Case 1: Discontinuity at the Lower Bound (x=a)
Given \int_{a}^{b} f(x)dx, if f(x) is undefined at x=a, we rewrite the integral using a limit:
\int{a}^{b} f(x)dx = \lim{t \to a^+} \int_{t}^{b} f(x)dx
Case 2: Discontinuity at the Upper Bound (x=b)
Given \int_{a}^{b} f(x)dx, if f(x) is undefined at x=b, we rewrite the integral using a limit:
\int{a}^{b} f(x)dx = \lim{t \to b^-} \int_{a}^{t} f(x)dx
Case 3: Discontinuity within the Interval (x=c where a < c < b)
If f(x) is undefined at an interior point c, we split the integral into two parts:
\int{a}^{b} f(x)dx = \int{a}^{c} f(x)dx + \int_{c}^{b} f(x)dx
Each part is then handled as in Case 1 or Case 2: \lim{t \to c^-} \int{a}^{t} f(x)dx + \lim{u \to c^+} \int{u}^{b} f(x)dx
For the original integral to converge, BOTH resulting limits must converge.
Solving Procedure (Same as Type I):
Evaluate the definite integral normally, using t as one of the bounds.
Evaluate the limit of the result as t approaches the point of discontinuity.
If the limit exists as a finite number, the integral converges. Otherwise, it diverges.
Example: Evaluating \int_{0}^{1} \ln xdx
Identify Discontinuity: The function f(x) = \ln x is undefined as x \to 0^+ (where it approaches - \infty). This is a discontinuity at the lower bound (a=0). Therefore, we use Case 1.
Rewrite with a Limit:
\int{0}^{1} \ln xdx = \lim{t \to 0^+} \int_{t}^{1} \ln xdx
Evaluate the Indefinite Integral (\int \ln xdx):
Use Integration by Parts: \int u dv = uv - \int v du
Let u = \ln x \implies du = \frac{1}{x} dx
Let dv = dx \implies v = x
\int \ln xdx = (\ln x)(x) - \int (x)\left( \frac{1}{x} \right) dx
= x \ln x - \int 1 dx
= x \ln x - x + C
Evaluate the Definite Integral from t to 1:
\left[ x \ln x - x \right]_{t}^{1} = (1 \ln 1 - 1) - (t \ln t - t)
Since \ln 1 = 0: = (0 - 1) - (t \ln t - t)
= -1 - t \ln t + t
Evaluate the Limit:
\lim_{t \to 0^+} (-1 - t \ln t + t)
Separate the terms: \lim{t \to 0^+} (-1) - \lim{t \to 0^+} (t \ln t) + \lim_{t \to 0^+} (t)

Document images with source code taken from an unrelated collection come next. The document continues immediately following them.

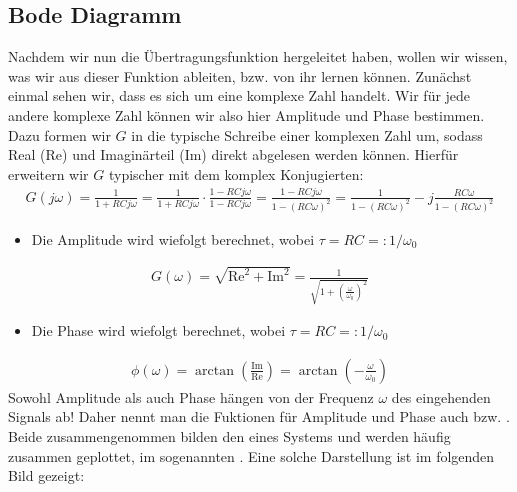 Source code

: \documentclass[letterpaper,10pt,english]{jupyterBook}
\begin{document}
\subsection{Bode Diagramm}
\label{\detokenize{content/5_Uebertragungsfunktion:bode-diagramm}}
\sphinxAtStartPar


\sphinxAtStartPar
Nachdem wir nun die Übertragungsfunktion hergeleitet haben, wollen wir wissen, was wir aus dieser Funktion ableiten, bzw. von ihr lernen können. Zunächst einmal sehen wir, dass es sich um eine komplexe Zahl handelt. Wir für jede andere komplexe Zahl können wir also hier Amplitude und Phase bestimmen. Dazu formen wir \(G\) in die typische Schreibe einer komplexen Zahl um, sodass Real\sphinxhyphen{} (\(\mathrm{Re}\)) und Imaginärteil (\(\mathrm{Im}\)) direkt abgelesen werden können. Hierfür erweitern wir \(G\) typischer mit dem komplex Konjugierten:
\begin{equation*}
\begin{split}G(j \omega) = \frac{1}{1+RC j \omega} = \frac{1}{1+RC j \omega} \cdot \frac{1-RC j \omega}{1-RC j \omega} = \frac{1-RC j \omega}{1- (RC \omega)^2} = \frac{1}{1- (RC \omega)^2} - j\frac{ RC \omega}{1- (RC \omega)^2}\end{split}
\end{equation*}\begin{itemize}
\item {} 
\sphinxAtStartPar
Die Amplitude wird wiefolgt berechnet, wobei \(\tau = RC =: 1/\omega_0\)

\end{itemize}
\begin{equation*}
\begin{split}G(\omega) = \sqrt{\mathrm{Re}^2 + \mathrm{Im}^2} = \frac{1}{\sqrt{1+\left(\frac{\omega}{\omega_0}\right)^2}}\end{split}
\end{equation*}\begin{itemize}
\item {} 
\sphinxAtStartPar
Die Phase wird wiefolgt berechnet, wobei \(\tau = RC =: 1/\omega_0\)

\end{itemize}
\begin{equation*}
\begin{split}\phi(\omega) = \arctan\left(\frac{\mathrm{Im}}{\mathrm{Re}}\right) = \arctan\left(-\frac{\omega}{\omega_0}\right)\end{split}
\end{equation*}
\sphinxAtStartPar
Sowohl Amplitude als auch Phase hängen von der Frequenz \(\omega\) des eingehenden Signals ab! Daher nennt man die Fuktionen für Amplitude und Phase auch  bzw. . Beide zusammengenommen bilden den  eines Systems und werden häufig zusammen geplottet, im sogenannten . Eine solche Darstellung ist im folgenden Bild gezeigt:
\end{document}
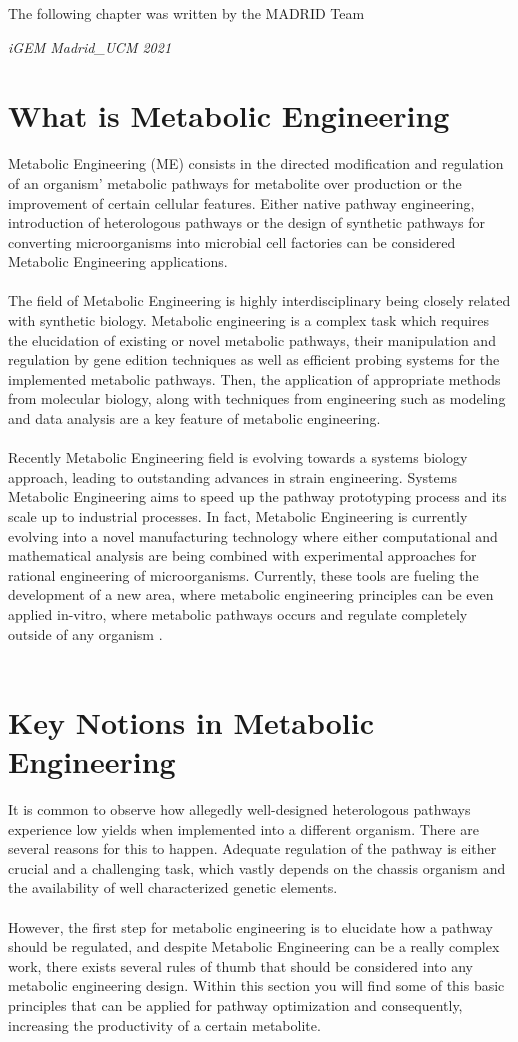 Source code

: \epigraph{The following chapter was written by the MADRID Team }{\textit{iGEM Madrid\_UCM 2021}}
\section{What is Metabolic Engineering}
Metabolic Engineering (ME) consists in the directed modification and regulation of an organism' metabolic pathways for metabolite over production or the improvement of certain cellular features. Either native pathway engineering, introduction of heterologous pathways or the design of synthetic pathways for converting microorganisms into microbial cell factories can be considered Metabolic Engineering applications. \\ \\
The field of Metabolic Engineering is highly interdisciplinary being closely related with synthetic biology. Metabolic engineering is a complex task which requires the elucidation of existing or novel metabolic pathways, their manipulation and regulation by gene edition techniques as well as efficient probing systems for the implemented metabolic pathways. Then, the application of appropriate methods from molecular biology, along with techniques from engineering  such as modeling and data analysis are a key feature of metabolic engineering. \\ \\
Recently Metabolic Engineering field is evolving towards a systems  biology approach, leading to outstanding advances in strain engineering. Systems Metabolic Engineering aims to speed up the pathway prototyping process and its scale up to industrial processes. In fact, Metabolic Engineering is currently evolving into a novel manufacturing technology where either computational and mathematical analysis are being combined with experimental approaches for rational engineering of microorganisms. Currently, these tools are fueling the development of a new area, where metabolic engineering principles can be even applied in-vitro, where metabolic pathways occurs and regulate completely outside of any organism \parencite{Wei2020}.
\\ \\
\section{Key Notions in Metabolic Engineering}
It is common to observe how allegedly well-designed heterologous pathways experience low yields when implemented into a different organism. There are several reasons for this to happen. Adequate regulation of the pathway is either crucial and a challenging task, which vastly depends on the chassis organism and the availability of well characterized genetic elements. \\ \\
However, the first step for metabolic engineering is to elucidate how a pathway should be regulated, and despite Metabolic Engineering can be a really complex work, there exists several rules of thumb that should be considered into any metabolic engineering design. Within this section you will find some of this basic principles that can be applied for pathway optimization and consequently, increasing the productivity of a certain metabolite.
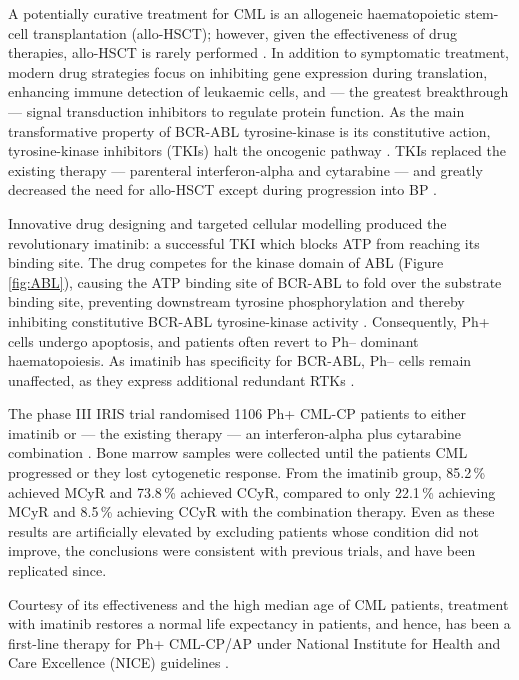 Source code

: A potentially curative treatment for CML is an allogeneic haematopoietic stem-cell transplantation (allo-HSCT); however, given the effectiveness of drug therapies, allo-HSCT is rarely performed \citep{RefWorks:doc:583b173fe4b066125b214e79}. In addition to symptomatic treatment, modern drug strategies focus on inhibiting gene expression during translation, enhancing immune detection of leukaemic cells, and --- the greatest breakthrough --- signal transduction inhibitors to regulate protein function. As the main transformative property of BCR-ABL tyrosine-kinase is its constitutive action, tyrosine-kinase inhibitors (TKIs) halt the oncogenic pathway \citep{RefWorks:doc:58309926e4b05b192d72d473}. TKIs replaced the existing therapy --- parenteral interferon-alpha and cytarabine --- and greatly decreased the need for allo-HSCT except during progression into BP \citep{RefWorks:doc:583b5609e4b066125b215900}.

Innovative drug designing and targeted cellular modelling produced the revolutionary imatinib: a successful TKI which blocks ATP from reaching its binding site. The drug competes for the kinase domain of ABL (Figure \ref{fig:ABL}), causing the ATP binding site of BCR-ABL to fold over the substrate binding site, preventing downstream tyrosine phosphorylation and thereby inhibiting constitutive BCR-ABL tyrosine-kinase activity \citep{RefWorks:doc:583b01e7e4b04961d3592edb}. Consequently, Ph+ cells undergo apoptosis, and patients often revert to Ph-- dominant haematopoiesis. As imatinib has specificity for BCR-ABL, Ph-- cells remain unaffected, as they express additional redundant RTKs \citep{RefWorks:doc:583b5731e4b066125b21592c}.

The phase III IRIS trial randomised 1106 Ph+ CML-CP patients to either imatinib or --- the existing therapy --- an interferon-alpha plus cytarabine combination \citep{RefWorks:doc:585b3fdee4b05e0ea0615992}. Bone marrow samples were collected until the patient\textquotesingle s CML progressed or they lost cytogenetic response. From the imatinib group, 85.2\,\% achieved MCyR and 73.8\,\% achieved CCyR, compared to only 22.1\,\% achieving MCyR and 8.5\,\% achieving CCyR with the combination therapy. Even as these results are artificially elevated by excluding patients whose condition did not improve, the conclusions were consistent with previous trials, and have been replicated since.

Courtesy of its effectiveness and the high median age of CML patients, treatment with imatinib restores a normal life expectancy in patients, and hence, has been a first-line therapy for Ph+ CML-CP/AP under National Institute for Health and Care Excellence (NICE) guidelines \citep{RefWorks:doc:583b1deae4b066125b214f4e,RefWorks:doc:583b55b1e4b066125b2158e1}.

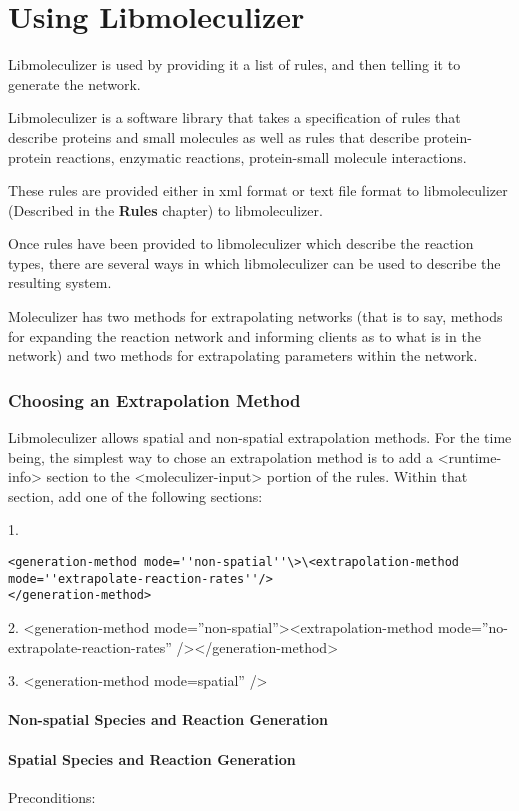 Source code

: \chapter{Using Libmoleculizer}
Libmoleculizer is used by providing it a list of rules, and then
telling it to generate the network.  


Libmoleculizer is a software library that takes a specification of
rules that describe proteins and small molecules as well as rules that
describe protein-protein reactions, enzymatic reactions, protein-small
molecule interactions.  

These rules are provided either in xml format or text file format to
libmoleculizer (Described in the {\bf Rules} chapter) to
libmoleculizer. 

Once rules have been provided to libmoleculizer which describe the
reaction types, there are several ways in which libmoleculizer can be
used to describe the resulting system.  

Moleculizer has two methods for extrapolating networks (that is to
say, methods for expanding the reaction network and informing clients
as to what is in the network) and two methods for extrapolating
parameters within the network.  

\subsection{Choosing an Extrapolation Method}

Libmoleculizer allows spatial and non-spatial extrapolation methods.
For the time being, the simplest way to chose an extrapolation method
is to add a <runtime-info> section to the <moleculizer-input> portion
of the rules.  Within that section, add one of the following sections: 

1.
\begin{verbatim}
<generation-method mode=''non-spatial''\>\<extrapolation-method
mode=''extrapolate-reaction-rates''/>
</generation-method>
\end{verbatim}


2.
<generation-method mode=''non-spatial''><extrapolation-method
mode=''no-extrapolate-reaction-rates'' /></generation-method>

3.
<generation-method mode=spatial'' />


\subsubsection{Non-spatial Species and Reaction Generation}
\subsubsection{Spatial Species and Reaction Generation}

Preconditions:



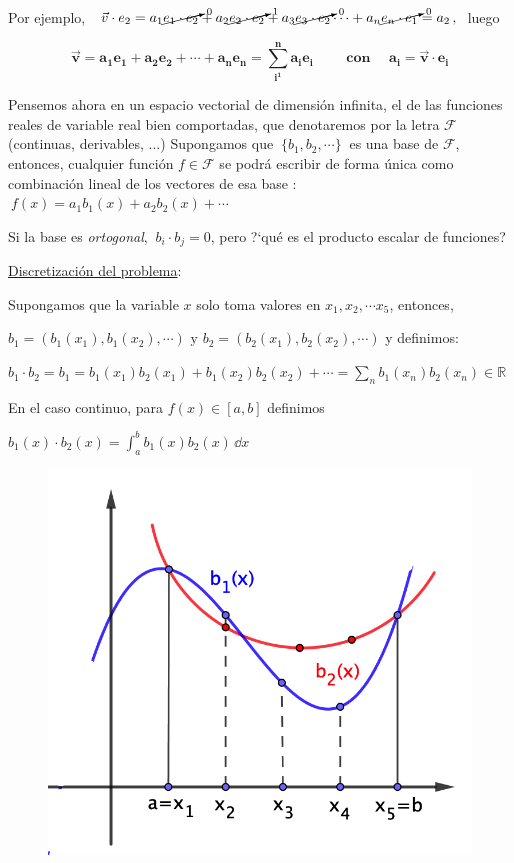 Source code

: Por ejemplo, $\ \ \vec v \cdot e_2 = a_1 \cancelto{0}{e_1 \cdot e_2} +a_2 \cancelto{1}{e_2 \cdot e_2}+ a_3 \cancelto{0}{e_3 \cdot e_2} \cdots + a_n \cancelto{0}{e_n \cdot e_1 }=a_2\, , \ $ luego

\vspace{-3mm}

$$\boldsymbol{ \vec v= a_1e_1+a_2e_2+ \cdots + a_ne_n=\displaystyle \sum_{i^1}^n a_i e_i \qquad \text{ con } \quad a_i=\vec v \cdot e_i }$$

 
\vspace{-3mm} Pensemos ahora en un espacio vectorial de dimensión infinita, el de las funciones reales de variable real bien comportadas, que denotaremos por la letra $\mathcal F$ \textcolor{gris}{(continuas, derivables, ...)}
Supongamos que $\ \{b_1,b_2, \cdots \} \ $ es una base de $\mathcal F$, entonces, cualquier función $f\in \mathcal F$ se podrá escribir de forma única como combinación lineal de los vectores de esa base : $\ f(x)=a_1b_1(x)+a_2b_2(x)+\cdots $

Si la base es \emph{ortogonal}, $\ b_i\cdot b_j = 0$, pero ?`qué es el producto escalar de funciones?


\begin{multicols}{2}

\underline{Discretización del problema}:

Supongamos que la variable $x$ solo toma valores en $x_1,x_2,\cdots x_5$, entonces, 

$b_1=(b_1(x_1),b_1(x_2),\cdots ) \text { y } b_2=(b_2(x_1),b_2(x_2),\cdots ) $ y definimos:

$b_1\cdot b_2=b_1=b_1(x_1)b_2(x_1) + b_1(x_2) b_2(x_2) +\cdots  = \sum_n b_1(x_n)b_2(x_n)\in \mathbb R$

En el caso continuo, para $f(x) \in [a,b]$ definimos

$b_1(x)\cdot b_2(x) =\displaystyle \int_a^b b_1(x)b_2(x) \, \dd x$
\begin{figure}[H]
	\centering
	\includegraphics[width=.45\textwidth]{imagenes/apendices-01-12.png}
\end{figure}	
\end{multicols}



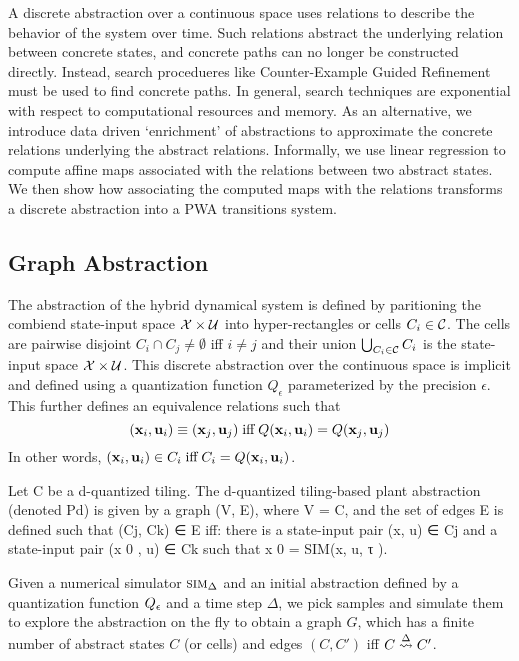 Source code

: 
A discrete abstraction over a continuous space uses relations to
describe the behavior of the system over time. Such relations abstract
the underlying relation between concrete states, and concrete paths
can no longer be constructed directly. Instead, search procedueres
like Counter-Example Guided Refinement must be used to find concrete
paths. In general, search techniques are exponential with respect to
computational resources and memory. As an alternative, we introduce
data driven `enrichment' of abstractions to approximate the concrete
relations underlying the abstract relations. Informally, we use linear
regression to compute affine maps associated with the relations
between two abstract states. We then show how associating the computed
maps with the relations transforms a discrete abstraction into a PWA
transitions system.

\subsection{Graph Abstraction}

The abstraction of the hybrid dynamical system is defined by
paritioning the combiend state-input space $\mathcal{X} \times
\mathcal{U}$ into hyper-rectangles or cells $C_i \in \mathcal{C}$. The cells are
pairwise disjoint $C_i \cap C_j \neq \emptyset$ iff $i \neq j$ and
their union $\bigcup_{C_i\in\mathcal{C}}C_i$ is the state-input
space $\mathcal{X} \times \mathcal{U}$. This discrete abstraction over
the continuous space is implicit and defined using a quantization
function $Q_\epsilon$ parameterized by the precision $\epsilon$.
This further defines an equivalence relations such that
\[
    (\mathbf{x}_i, \mathbf{u}_i) \equiv (\mathbf{x}_j, \mathbf{u}_j) \;\text{iff}\; Q(\mathbf{x}_i,
    \mathbf{u}_i) = Q(\mathbf{x}_j, \mathbf{u}_j)
\]
In other words, $(\mathbf{x}_i, \mathbf{u}_i) \in C_i \; \text{iff} \; C_i =
Q(\mathbf{x}_i, \mathbf{u}_i)$.

\begin{definition}[] Let C be a d-quantized tiling. The d-quantized
    tiling-based plant abstraction (denoted Pd) is given by a graph
    (V, E), where V = C, and the set of edges E is defined such that
    (Cj, Ck) ∈ E iff: there is a state-input pair (x, u) ∈ Cj and a
state-input pair (x 0 , u) ∈ Ck such that x 0 = SIM(x, u, τ ).
\end{definition}


Given a numerical simulator $\mbox{\sc sim}_\Delta$ and an initial abstraction
defined by a quantization function $Q_\epsilon$ and a time step
$\Delta$, we pick samples and simulate them to explore the abstraction
on the fly to obtain a graph $G$, which has a finite number of
abstract states $C$ (or cells) and edges $(C,C')$ iff $C
\overset{\Delta}{\rightsquigarrow} C'$.


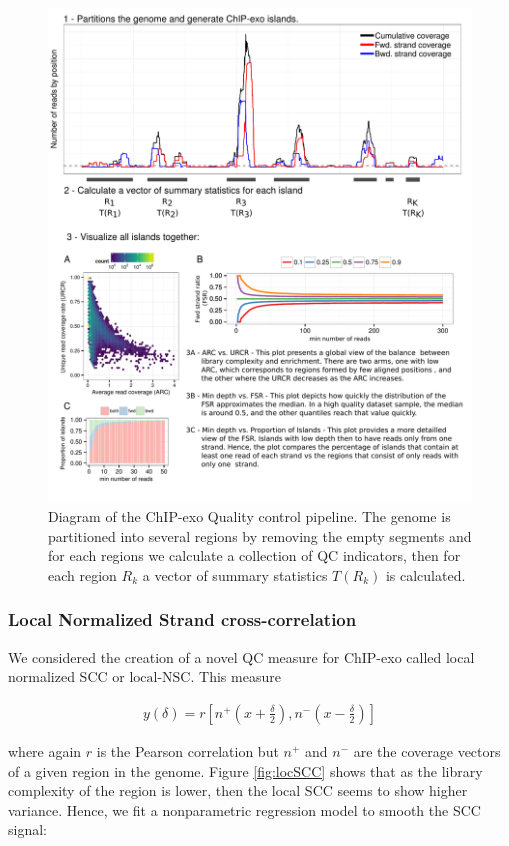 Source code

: \documentclass[11pt]{article}\usepackage[]{graphicx}\usepackage[]{color}
\begin{document}
\begin{figure}[H]
  \centering
  \includegraphics[width = .7\textwidth]{../figs/for_paper/coverage_diagram2.pdf}
  \caption{Diagram of the ChIP-exo Quality control pipeline. The
    genome is partitioned into several regions by removing the empty
    segments and for each regions we calculate a collection of QC
    indicators, then for each region $R_k$ a vector of summary
    statistics $T(R_k)$ is calculated.}
  \label{fig:qcdiagram}
\end{figure}

\subsubsection{Local Normalized Strand cross-correlation}
\label{sec:locNSC}

We considered the creation of a novel QC measure for ChIP-exo called
local normalized SCC or $\mbox{local-NSC}$. This measure 

\begin{align}
  y(\delta) = r\left[ n^+ \left(x + \frac{\delta}{2}
    \right), n^- \left( x- \frac{\delta}{2} \right)\right]
\nonumber
\end{align}

where again $r$ is the Pearson correlation but $n^+$ and $n^-$ are the
coverage vectors of a given region in the genome. Figure
\ref{fig:locSCC} shows that as the library complexity of the region is
lower, then the local SCC seems to show higher variance. Hence, we
fit a nonparametric regression model to smooth the SCC signal:
\end{document}
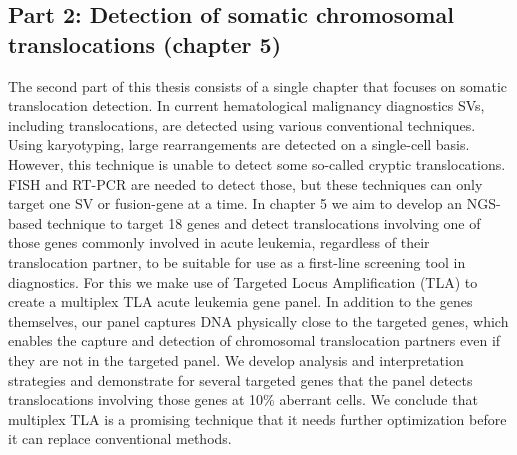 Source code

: \subsection[Detection of somatic chromosomal translocations]{Part 2: Detection of somatic chromosomal \newline translocations (chapter 5)}\label{Part2}
The second part of this thesis consists of a single chapter that focuses on somatic translocation detection. 
In current hematological malignancy diagnostics SVs, including translocations, are detected using various conventional techniques. 
Using karyotyping, large rearrangements are detected on a single-cell basis. 
However, this technique is unable to detect some so-called cryptic translocations. 
FISH and RT-PCR are needed to detect those, but these techniques can only target one SV or fusion-gene at a time. 
In chapter 5 we aim to develop an NGS-based technique to target 18 genes and detect translocations involving one of those genes commonly involved in acute leukemia, regardless of their translocation partner, to be suitable for use as a first-line screening tool in diagnostics. 
For this we make use of Targeted Locus Amplification (TLA) \cite{de_Vree_2014} to create a multiplex TLA acute leukemia gene panel. In addition to the genes themselves, our panel captures DNA physically close to the targeted genes, which enables the capture and detection of chromosomal translocation partners even if they are not in the targeted panel. 
We develop analysis and interpretation strategies and demonstrate for several targeted genes that the panel detects translocations involving those genes at 10\% aberrant cells. 
We conclude that multiplex TLA is a promising technique that it needs further optimization before it can replace conventional methods.


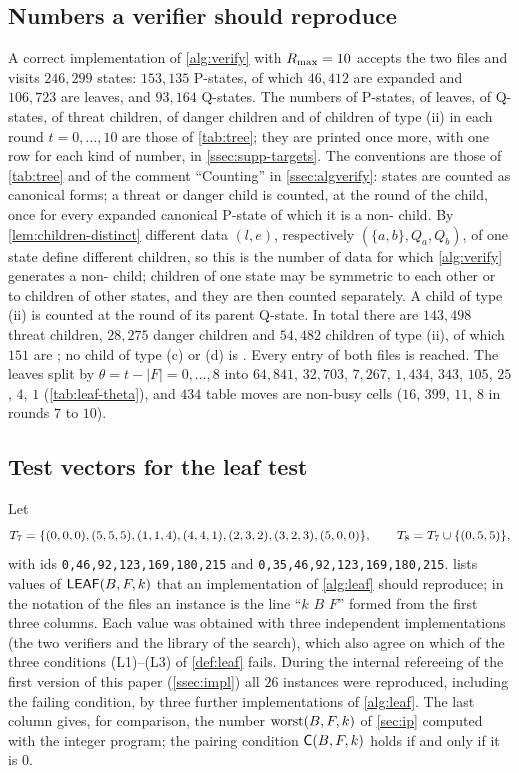 \subsection{Numbers a verifier should reproduce}\label{ssec:fmt-targets}

A correct implementation of \cref{alg:verify} with $R_{\max}=10$ accepts the two files and visits
$246{,}299$ states: $153{,}135$ P-states, of which $46{,}412$ are expanded and $106{,}723$ are leaves, and
$93{,}164$ Q-states. The numbers of P-states, of leaves, of Q-states, of threat children, of danger
children and of \VOID{} children of type (ii) in each round $t=0,\dots,10$ are those of \cref{tab:tree};
they are printed once more, with one row for each kind of number, in \cref{ssec:supp-targets}.
The conventions are those of \cref{tab:tree} and of the comment ``Counting'' in \cref{ssec:algverify}:
states are counted as canonical forms; a threat or danger
child is counted, at the round of the child, once for every expanded canonical P-state of which it is a
non-\VOID{} child. By \cref{lem:children-distinct} different data $(l,e)$, respectively
$(\{a,b\},Q_a,Q_b)$, of one state define different children, so this is the number of data for which
\cref{alg:verify} generates a non-\VOID{} child; children of one state may be symmetric to each other or
to children of other states, and they are then counted separately. A \VOID{} child of type (ii) is
counted at the round of its parent Q-state. In total there are $143{,}498$ threat children, $28{,}275$ danger children
and $54{,}482$ children of type (ii), of which $151$ are \VOID; no child of type (c) or (d) is \VOID. Every
entry of both files is reached. The leaves split by $\theta=t-|F|=0,\dots,8$ into
$64{,}841$, $32{,}703$, $7{,}267$, $1{,}434$, $343$, $105$, $25$, $4$, $1$ (\cref{tab:leaf-theta}), and $434$ table moves are
non-busy cells ($16$, $399$, $11$, $8$ in rounds $7$ to $10$).

\subsection{Test vectors for the leaf test}\label{ssec:fmt-leaf}

Let
\[
T_7=\{(0,0,0),(5,5,5),(1,1,4),(4,4,1),(2,3,2),(3,2,3),(5,0,0)\},\qquad
T_8=T_7\cup\{(0,5,5)\},
\]
with ids \texttt{0,46,92,123,169,180,215} and \texttt{0,35,46,92,123,169,180,215}. 
lists values of $\mathsf{LEAF}(B,F,k)$ that an implementation of \cref{alg:leaf} should reproduce; in the
notation of the files an instance is the line ``$k$ $B$ $F$'' formed from the first three columns. Each
value was obtained with three independent
implementations (the two verifiers and the library of the search), which also agree on which of the
three conditions (L1)--(L3) of \cref{def:leaf} fails. During the internal refereeing of the first version
of this paper (\cref{ssec:impl}) all $26$ instances were
reproduced, including the failing condition, by three further implementations of \cref{alg:leaf}. The last column gives, for comparison, the number
$\operatorname{worst}(B,F,k)$ of \cref{sec:ip} computed with the integer program; the pairing condition
$\mathsf{C}(B,F,k)$ holds if and only if it is $0$.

We know that \lim_{t \to 0^+} (-1) = -1
We know from L'Hôpital's Rule (as demonstrated in the warm-up) that \lim_{t \to 0^+} (t \ln t) = 0
We know that \lim_{t \to 0^+} (t) = 0
Substitute these values: = -1 - 0 + 0 = -1
Conclusion: Since the limit exists and is a finite number (-1), the improper integral \int_{0}^{1} \ln xdx converges to -1.